**To do:** In the data that follows, count each line holding the string "사용자가"; answer with the number only.

Data extract START

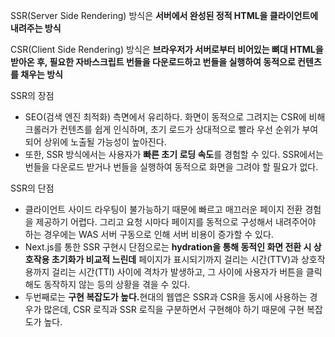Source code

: SSR(Server Side Rendering) 방식은 <strong>서버에서 완성된 정적 HTML을 클라이언트에 내려주는 방식</strong>

CSR(Client Side Rendering) 방식은 <strong>브라우저가 서버로부터 비어있는 뼈대 HTML을 받아온 후, 필요한 자바스크립트 번들을 다운로드하고 번들을 실행하여 동적으로 컨텐츠를 채우는 방식</strong>

SSR의 장점

- SEO(검색 엔진 최적화) 측면에서 유리하다. 화면이 동적으로 그려지는 CSR에 비해 크롤러가 컨텐츠를 쉽게 인식하며, 초기 로드가 상대적으로 빨라 우선 순위가 부여되어 상위에 노출될 가능성이 높아진다.
- 또한, SSR 방식에서는 사용자가 <strong>빠른 초기 로딩 속도</strong>를 경험할 수 있다. SSR에서는 번들을 다운로드 받거나 번들을 실행하여 동적으로 화면을 그려야 할 필요가 없다.

SSR의 단점

- 클라이언트 사이드 라우팅이 불가능하기 때문에 빠르고 매끄러운 페이지 전환 경험을 제공하기 어렵다. 그리고 요청 시마다 페이지를 동적으로 구성해서 내려주어야 하는 경우에는 WAS 서버 구동으로 인해 서버 비용이 증가할 수 있다.
- Next.js를 통한 SSR 구현시 단점으로는 <strong>hydration을 통해 동적인 화면 전환 시 상호작용 초기화가 비교적 느린데</strong> 페이지가 표시되기까지 걸리는 시간(TTV)과 상호작용까지 걸리는 시간(TTI) 사이에 격차가 발생하고, 그 사이에 사용자가 버튼을 클릭해도 동작하지 않는 등의 상황을 겪을 수 있다.
- 두번째로는 <strong>구현 복잡도가 높다.</strong>현대의 웹앱은 SSR과 CSR을 동시에 사용하는 경우가 많은데, CSR 로직과 SSR 로직을 구분하면서 구현해야 하기 때문에 구현 복잡도가 높다.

Data extract END

**The answer:** 2